Start of Block

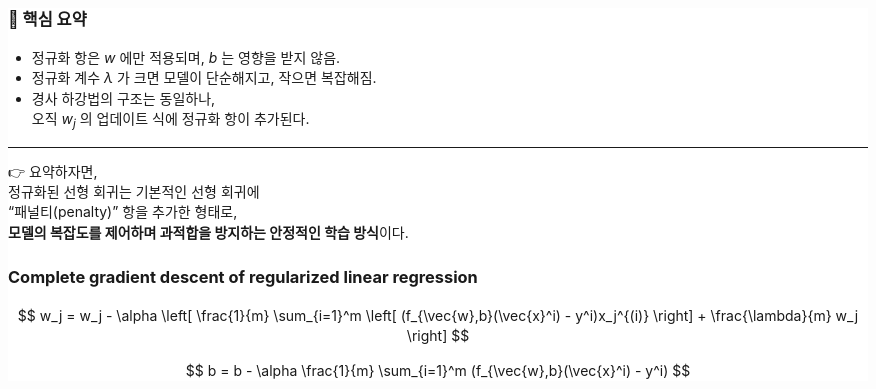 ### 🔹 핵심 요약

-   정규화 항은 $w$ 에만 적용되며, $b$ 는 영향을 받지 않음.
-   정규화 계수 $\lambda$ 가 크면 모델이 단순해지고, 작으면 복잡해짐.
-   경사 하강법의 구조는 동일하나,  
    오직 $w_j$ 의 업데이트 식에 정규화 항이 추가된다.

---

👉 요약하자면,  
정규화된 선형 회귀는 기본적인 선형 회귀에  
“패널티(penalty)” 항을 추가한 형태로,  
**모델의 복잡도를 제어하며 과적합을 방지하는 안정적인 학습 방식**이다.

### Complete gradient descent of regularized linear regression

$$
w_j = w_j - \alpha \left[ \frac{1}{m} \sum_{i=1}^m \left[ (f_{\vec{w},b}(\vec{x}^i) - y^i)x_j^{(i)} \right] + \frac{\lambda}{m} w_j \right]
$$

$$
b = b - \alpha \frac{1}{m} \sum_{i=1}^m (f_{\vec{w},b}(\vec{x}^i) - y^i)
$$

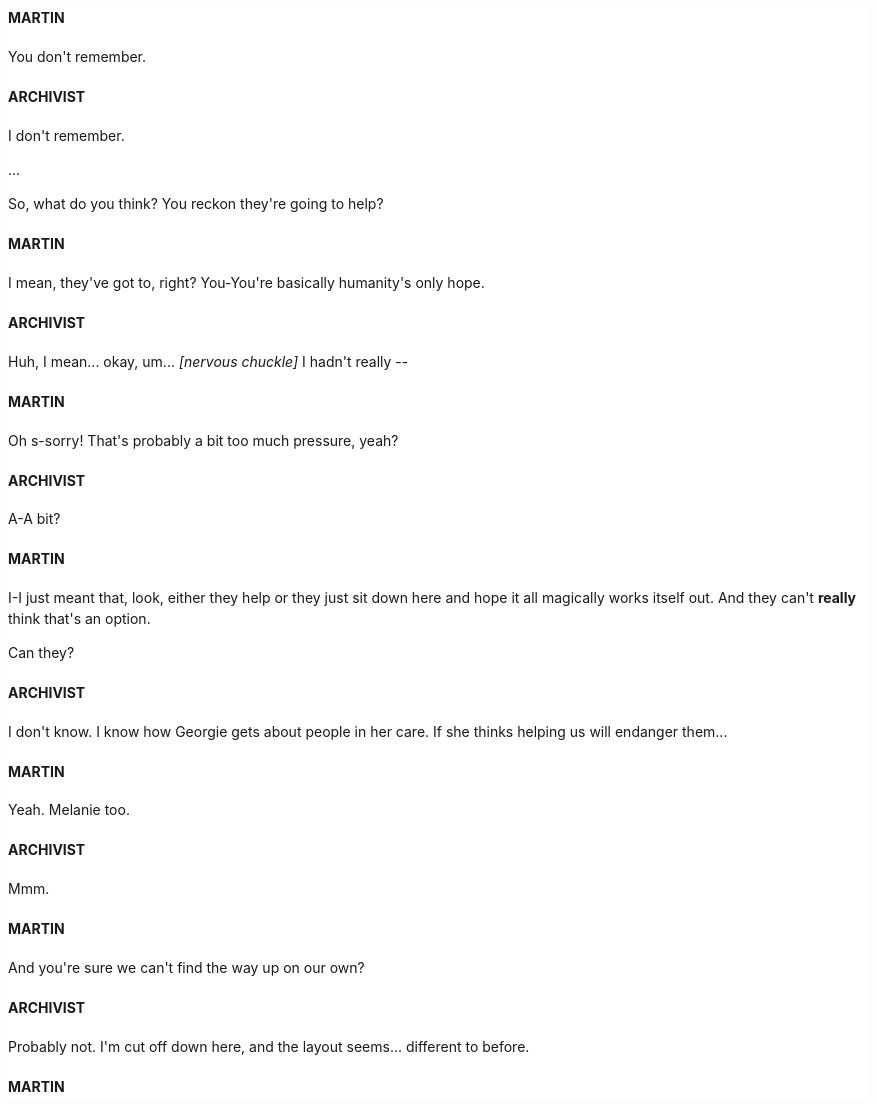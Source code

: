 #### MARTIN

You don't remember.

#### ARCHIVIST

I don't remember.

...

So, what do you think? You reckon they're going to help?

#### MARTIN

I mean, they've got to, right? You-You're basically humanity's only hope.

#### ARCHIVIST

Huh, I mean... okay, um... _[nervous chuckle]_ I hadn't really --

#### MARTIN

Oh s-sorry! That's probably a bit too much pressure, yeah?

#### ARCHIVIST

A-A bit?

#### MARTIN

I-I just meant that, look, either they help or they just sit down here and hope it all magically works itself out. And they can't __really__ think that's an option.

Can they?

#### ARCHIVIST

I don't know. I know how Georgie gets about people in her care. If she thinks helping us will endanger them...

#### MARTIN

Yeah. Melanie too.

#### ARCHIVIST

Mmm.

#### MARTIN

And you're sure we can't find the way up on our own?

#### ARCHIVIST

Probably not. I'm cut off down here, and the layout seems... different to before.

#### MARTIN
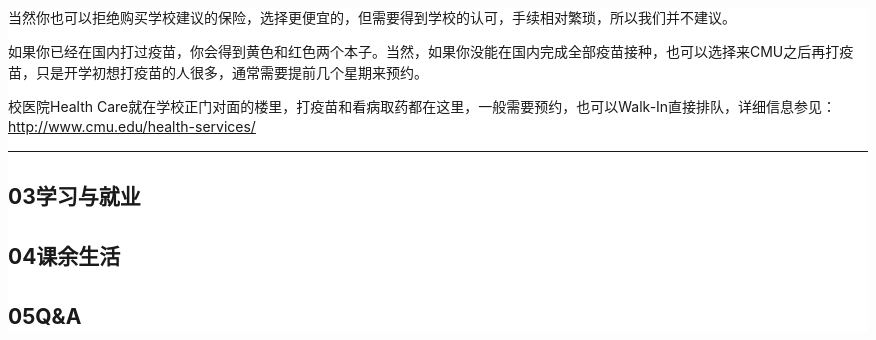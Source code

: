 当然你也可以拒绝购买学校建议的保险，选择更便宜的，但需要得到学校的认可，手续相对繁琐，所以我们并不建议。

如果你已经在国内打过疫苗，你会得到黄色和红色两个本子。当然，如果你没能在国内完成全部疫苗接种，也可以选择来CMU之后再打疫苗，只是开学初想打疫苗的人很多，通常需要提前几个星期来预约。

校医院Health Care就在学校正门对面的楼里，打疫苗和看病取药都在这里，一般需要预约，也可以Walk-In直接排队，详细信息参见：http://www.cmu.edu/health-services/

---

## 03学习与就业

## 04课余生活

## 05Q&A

End of Block
Start of Block

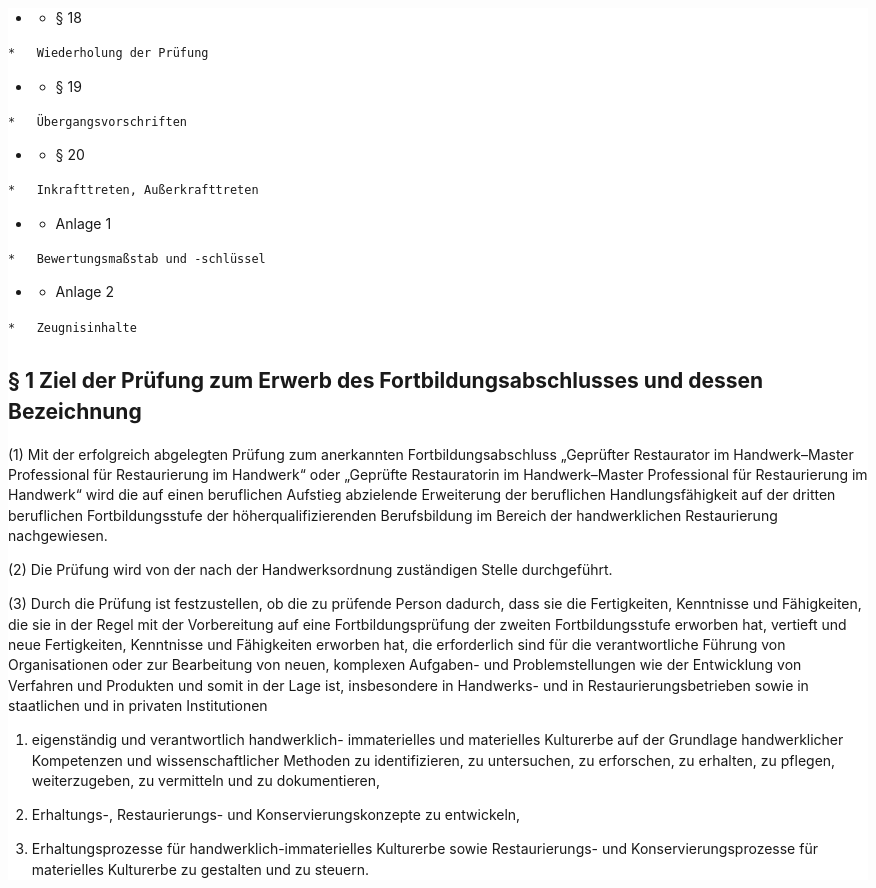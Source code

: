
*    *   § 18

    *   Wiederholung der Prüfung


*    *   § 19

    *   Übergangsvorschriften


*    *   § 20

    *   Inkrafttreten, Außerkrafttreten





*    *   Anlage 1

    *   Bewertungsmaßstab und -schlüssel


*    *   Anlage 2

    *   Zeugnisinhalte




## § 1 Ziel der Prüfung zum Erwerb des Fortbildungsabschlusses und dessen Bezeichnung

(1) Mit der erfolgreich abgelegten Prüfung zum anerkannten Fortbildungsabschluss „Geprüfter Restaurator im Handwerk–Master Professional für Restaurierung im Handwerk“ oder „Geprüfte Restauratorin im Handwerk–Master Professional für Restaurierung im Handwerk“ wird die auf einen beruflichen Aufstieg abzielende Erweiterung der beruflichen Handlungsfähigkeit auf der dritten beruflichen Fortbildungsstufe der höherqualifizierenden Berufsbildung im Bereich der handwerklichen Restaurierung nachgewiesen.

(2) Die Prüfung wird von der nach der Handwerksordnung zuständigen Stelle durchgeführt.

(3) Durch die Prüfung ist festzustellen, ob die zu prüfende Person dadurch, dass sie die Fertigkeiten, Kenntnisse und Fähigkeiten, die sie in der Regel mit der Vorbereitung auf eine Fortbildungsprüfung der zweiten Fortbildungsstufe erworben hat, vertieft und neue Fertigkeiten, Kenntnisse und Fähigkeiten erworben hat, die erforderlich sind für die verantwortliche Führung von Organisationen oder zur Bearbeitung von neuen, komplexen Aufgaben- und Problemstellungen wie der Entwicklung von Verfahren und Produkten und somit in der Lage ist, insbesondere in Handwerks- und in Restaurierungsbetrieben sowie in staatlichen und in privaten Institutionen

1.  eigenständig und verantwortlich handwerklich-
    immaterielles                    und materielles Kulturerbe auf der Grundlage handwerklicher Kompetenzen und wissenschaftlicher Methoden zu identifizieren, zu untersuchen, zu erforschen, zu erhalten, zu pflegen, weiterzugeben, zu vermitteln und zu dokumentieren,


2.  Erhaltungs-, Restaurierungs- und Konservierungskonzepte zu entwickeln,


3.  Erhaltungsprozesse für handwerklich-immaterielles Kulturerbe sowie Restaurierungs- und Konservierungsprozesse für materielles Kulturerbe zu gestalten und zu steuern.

End of Block

*Exercise prompt:* Locate all lines in the listing above with the word "materielles" and copy them.

*Answer for this exercise:*
    immaterielles                    und materielles Kulturerbe auf der Grundlage handwerklicher Kompetenzen und wissenschaftlicher Methoden zu identifizieren, zu untersuchen, zu erforschen, zu erhalten, zu pflegen, weiterzugeben, zu vermitteln und zu dokumentieren,
3.  Erhaltungsprozesse für handwerklich-immaterielles Kulturerbe sowie Restaurierungs- und Konservierungsprozesse für materielles Kulturerbe zu gestalten und zu steuern.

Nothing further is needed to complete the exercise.